Senolytika: Zellen «aufräumen», Entzündung dämpfen
Einen anderen Ansatz verfolgen Senolytika. Substanzen wie Dasatinib/Quercetin oder Fisetin sollen gezielt seneszente Zellen entfernen, die mit dem Alter akkumulieren und über ihr entzündliches Sekretionsprofil die Alterung beschleunigen.

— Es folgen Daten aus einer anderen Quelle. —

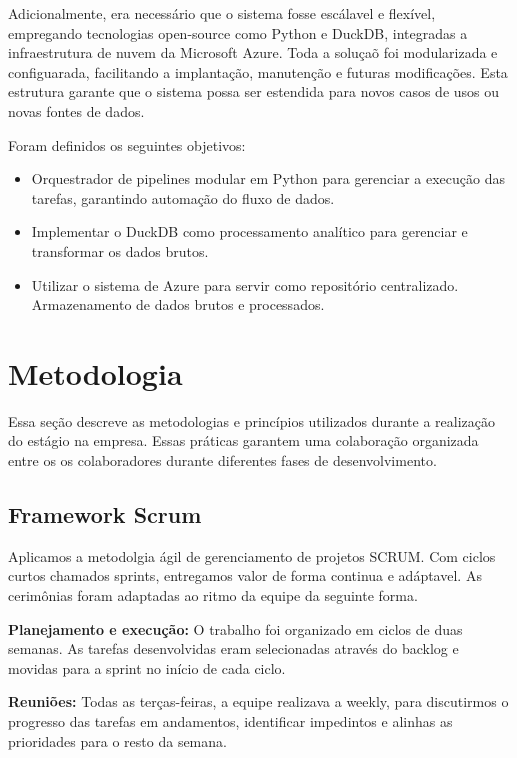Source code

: Adicionalmente, era necessário que o sistema fosse escálavel e flexível, empregando tecnologias open-source como Python e DuckDB, integradas a infraestrutura de nuvem da Microsoft Azure. Toda a soluçaõ foi modularizada e configuarada, facilitando a implantação, manutenção e futuras modificações. Esta estrutura garante que o sistema possa ser estendida para novos casos de usos ou novas fontes de dados.

Foram definidos os seguintes objetivos:

\begin{itemize}
    \item Orquestrador de pipelines modular em Python para gerenciar a execução das tarefas, garantindo automação do fluxo de dados.
    \item Implementar o DuckDB como processamento analítico para gerenciar e transformar os dados brutos.
    \item Utilizar o sistema de Azure para servir como repositório centralizado. Armazenamento de dados brutos e processados.
\end{itemize}

\section{Metodologia}

Essa seção descreve as metodologias e princípios utilizados durante a realização do estágio na empresa. Essas práticas garantem uma colaboração organizada entre os os colaboradores durante diferentes fases de desenvolvimento.

\subsection{Framework Scrum}

Aplicamos a metodolgia ágil de gerenciamento de projetos SCRUM. Com ciclos curtos chamados sprints, entregamos valor de forma continua e adáptavel. As cerimônias foram adaptadas ao ritmo da equipe da seguinte forma.

\textbf{Planejamento e execução:} O trabalho foi organizado em ciclos de duas semanas. As tarefas desenvolvidas eram selecionadas através do backlog e movidas para a sprint no início de cada ciclo.

\textbf{Reuniões:} Todas as terças-feiras, a equipe realizava a weekly, para discutirmos o progresso das tarefas em andamentos, identificar impedintos e alinhas as prioridades para o resto da semana.

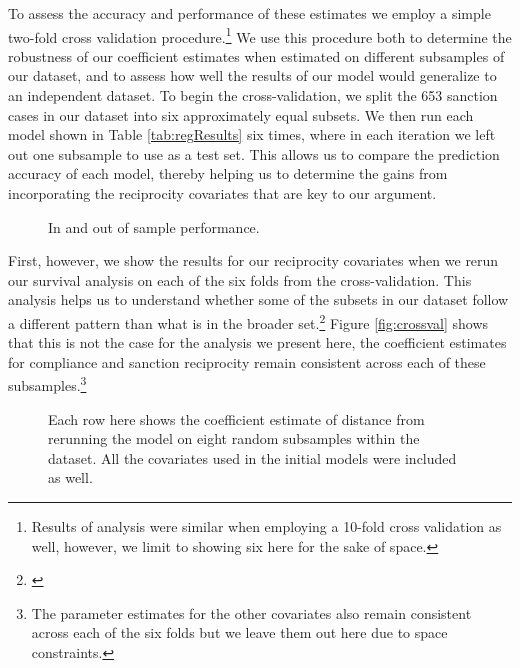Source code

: To assess the accuracy and performance of these estimates we employ a simple two-fold cross validation procedure.\footnote{Results of analysis were similar when employing a 10-fold cross validation as well, however, we limit to showing six here for the sake of space.} We use this procedure both to determine the robustness of our coefficient estimates when estimated on different subsamples of our dataset, and to assess how well the results of our model would generalize to an independent dataset. To begin the cross-validation, we split the 653 sanction cases in our dataset into six approximately equal subsets. We then run each model shown in Table \ref{tab:regResults} six times, where in each iteration we left out one subsample to use as a test set. This allows us to compare the prediction accuracy of each model, thereby helping us to determine the gains from incorporating the reciprocity covariates that are key to our argument.

\begin{figure}
	\centering
	\resizebox{.8\textwidth}{!}{}
	\caption{In and out of sample performance.}
	\label{fig:rmsePlot}
\end{figure}

First, however, we show the results for our reciprocity covariates when we rerun our survival analysis on each of the six folds from the cross-validation. This analysis helps us to understand whether some of the subsets in our dataset follow a different pattern than what is in the broader set.\footnote{\cite{beck2008time}} Figure \ref{fig:crossval} shows that this is not the case for the analysis we present here, the coefficient estimates for compliance and sanction reciprocity remain consistent across each of these subsamples.\footnote{The parameter estimates for the other covariates also remain consistent across each of the six folds but we leave them out here due to space constraints.}

\begin{figure}
	\centering
	\resizebox{.8\textwidth}{!}{}
	\caption{Each row here shows the coefficient estimate of distance from rerunning the model on eight random subsamples within the dataset. All the covariates used in the initial models were included as well.}
	\label{fig:crossPlot}
\end{figure}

Frühphase-Studien beim Menschen zeigen bereits deren Sicherheit und Effekte bei Alterungs-Biomarkern. Bis klinisch relevante Endpunkte bekannt werden, dürfte es allerdings noch dauern.
Kritisch bleiben!
Prof. Kritchevsky empfiehlt, wachsam gegenüber Heilsversprechen für vermeintliche «Anti-Aging»-Pillen oder Nahrungsergänzungen zu bleiben. Der derzeit boomende Markt zielt darauf ab, seine Produkte aggressiv an Personen zu vermarkten, die Angst vor dem Altern haben. Ein Beispiel sind Wirkstoffe, die angeblich in der Lage sein sollen, Telomere zu verlängern, oder die Vermarktung von Aktivkohle gegen Alterungserscheinungen, berichtet er. Ärzte seien hier gefordert, ihre Patienten realistisch aufzuklären.
- Kritchevsky SB, Cummings SR. Geroscience: A Translational Review. JAMA. 2025 Aug 7. doi: 10.1001/jama.2025.11289.